While part of me understands your limiting self-destructive thinking that you don’t want to lose your prize employee, I’m more inclined to celebrate your success if you do. Sure they make you look good, they help you reach your targets, heck they’re gold and you’ll do just about anything to hold on to them (tightly); the reality lies in that they’re not yours to keep. When I think about it deeply, it’s this very essence that makes me so proud to be in the position to help people grow, and outgrow their positions.
So while I wont be poaching any of your team (it’s a personal policy), it’s an honour really if you poach any of mine. Here’s what I focus on instead:
- The alliance: First introduced to the work of Ben Casnocha online only a few weeks ago and now having ordered but not yet read his book, The Alliance: Managing Talent in the Networked Age, I realise that there are many elements of what he advocates that form the very fabric of what we have been building as the ethos of #happywork within our team. Face it, your business is your mission. Your employees, while building in to your mission, have a mission of their own. It’s our job to not only know what their mission is, but to also support them in getting there. I see it as a series of mini missions to get to the great big glorified ultimate all singing and dancing mission that will make them excessively happy, fulfilled and satisfied. Thinking of your employer/employee relationship as an alliance allows you to help your team reach their goals. You support them with this, you cheer and clap and cartwheel each success milestone they reach and in return, they deliver supremely which benefits your businesses mission. What’s not to love?
- Qualifications mean naught: Flip, if my academic colleagues and studious friends read this I’ll be in for some backlash without a doubt; but for me a fancy qualification is less impressive than application. I want to build a high performance team which I’ve come to understand has less to do with study and more to do with taking massive, uncomplicated and effective action. Practical, practical, practical is what I want to bring out in my team and to do this with excellence I need to outgrow them from their current positions, and sometimes right out of the company altogether. I reward them for their excellence, support them wherever I can, but ultimately they will leave … it just won’t be taken as a negative.

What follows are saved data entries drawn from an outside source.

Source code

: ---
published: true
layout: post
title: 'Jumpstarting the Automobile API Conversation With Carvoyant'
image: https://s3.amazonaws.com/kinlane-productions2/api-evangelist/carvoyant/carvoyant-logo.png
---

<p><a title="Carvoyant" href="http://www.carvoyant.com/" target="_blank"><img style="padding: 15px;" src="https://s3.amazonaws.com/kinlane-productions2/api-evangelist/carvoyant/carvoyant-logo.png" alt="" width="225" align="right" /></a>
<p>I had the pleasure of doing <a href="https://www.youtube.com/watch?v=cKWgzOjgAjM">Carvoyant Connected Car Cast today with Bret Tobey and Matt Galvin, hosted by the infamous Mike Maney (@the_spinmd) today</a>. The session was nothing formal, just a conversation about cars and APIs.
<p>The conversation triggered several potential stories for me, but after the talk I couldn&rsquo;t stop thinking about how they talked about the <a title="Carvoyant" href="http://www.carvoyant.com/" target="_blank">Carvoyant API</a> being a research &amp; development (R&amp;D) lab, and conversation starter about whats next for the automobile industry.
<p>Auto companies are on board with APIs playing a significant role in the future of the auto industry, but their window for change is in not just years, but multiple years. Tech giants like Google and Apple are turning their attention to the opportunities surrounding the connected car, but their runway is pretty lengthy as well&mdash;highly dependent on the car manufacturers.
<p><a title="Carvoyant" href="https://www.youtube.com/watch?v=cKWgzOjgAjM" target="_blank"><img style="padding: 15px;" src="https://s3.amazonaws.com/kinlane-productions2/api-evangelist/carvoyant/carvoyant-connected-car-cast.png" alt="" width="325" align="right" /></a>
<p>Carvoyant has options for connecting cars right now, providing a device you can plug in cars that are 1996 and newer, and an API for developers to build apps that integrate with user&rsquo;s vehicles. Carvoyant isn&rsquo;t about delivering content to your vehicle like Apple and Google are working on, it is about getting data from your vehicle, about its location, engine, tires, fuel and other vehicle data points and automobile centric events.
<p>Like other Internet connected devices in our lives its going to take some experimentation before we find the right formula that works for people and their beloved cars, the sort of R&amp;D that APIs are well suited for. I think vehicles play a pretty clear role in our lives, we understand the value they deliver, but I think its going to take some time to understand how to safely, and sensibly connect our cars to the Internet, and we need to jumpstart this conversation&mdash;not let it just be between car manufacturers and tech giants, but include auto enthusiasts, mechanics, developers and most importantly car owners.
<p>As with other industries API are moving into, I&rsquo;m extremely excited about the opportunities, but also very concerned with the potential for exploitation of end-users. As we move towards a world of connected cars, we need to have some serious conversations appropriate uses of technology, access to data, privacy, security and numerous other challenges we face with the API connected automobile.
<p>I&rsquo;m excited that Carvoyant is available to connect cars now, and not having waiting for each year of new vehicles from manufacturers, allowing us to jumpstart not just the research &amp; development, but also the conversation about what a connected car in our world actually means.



- Ditch the CV: Music to your ears no doubt, but why then is there still such a ridiculously high value placed on the accolades you can list over multiple pages of b-0-r-i-n-g. I don’t mean to be disrespectful so my apologies in advance if I am, but frankly the fact that you can list down all the things that should impress me to hire and retain you, shows that you are antiquated and ineffective if you can’t deliver excellence while at work. So before I run crying cause I might lose someone I think I can’t replace right now, let me first question:
- why I brought them on board in the first place
- where are they in their mission
- what can I expect from them once they leave
Sure I don’t want to have to lose our great people, I trust you’ve got that by now, but what is more important is that I realise that I might, and besides the inconvenience, that’s not a problem.